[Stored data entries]
══════════
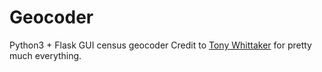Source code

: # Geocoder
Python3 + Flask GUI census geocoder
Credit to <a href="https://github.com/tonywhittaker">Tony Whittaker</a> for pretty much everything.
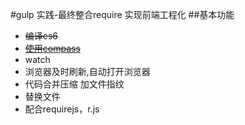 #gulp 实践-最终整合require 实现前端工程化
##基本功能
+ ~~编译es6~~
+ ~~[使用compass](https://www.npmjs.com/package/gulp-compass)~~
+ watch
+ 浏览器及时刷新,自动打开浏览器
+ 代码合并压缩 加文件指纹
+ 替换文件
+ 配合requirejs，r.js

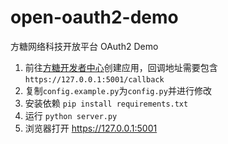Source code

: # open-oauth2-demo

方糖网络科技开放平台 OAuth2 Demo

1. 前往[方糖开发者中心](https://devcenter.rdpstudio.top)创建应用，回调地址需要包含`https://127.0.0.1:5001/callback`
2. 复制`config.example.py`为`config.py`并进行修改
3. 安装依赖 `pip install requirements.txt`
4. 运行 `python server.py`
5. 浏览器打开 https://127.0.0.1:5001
══════════
- _ASSIGNED TASK_
Above are the records; give them all again exactly, apart from the pictures.

- _OUTPUT_
Source code

: # Geocoder
Python3 + Flask GUI census geocoder
Credit to <a href="https://github.com/tonywhittaker">Tony Whittaker</a> for pretty much everything.
 #gulp 实践-最终整合require 实现前端工程化
##基本功能
+ ~~编译es6~~
+ ~~[使用compass](https://www.npmjs.com/package/gulp-compass)~~
+ watch
+ 浏览器及时刷新,自动打开浏览器
+ 代码合并压缩 加文件指纹
+ 替换文件
+ 配合requirejs，r.js

Source code

: # open-oauth2-demo

方糖网络科技开放平台 OAuth2 Demo

1. 前往[方糖开发者中心](https://devcenter.rdpstudio.top)创建应用，回调地址需要包含`https://127.0.0.1:5001/callback`
2. 复制`config.example.py`为`config.py`并进行修改
3. 安装依赖 `pip install requirements.txt`
4. 运行 `python server.py`
5. 浏览器打开 https://127.0.0.1:5001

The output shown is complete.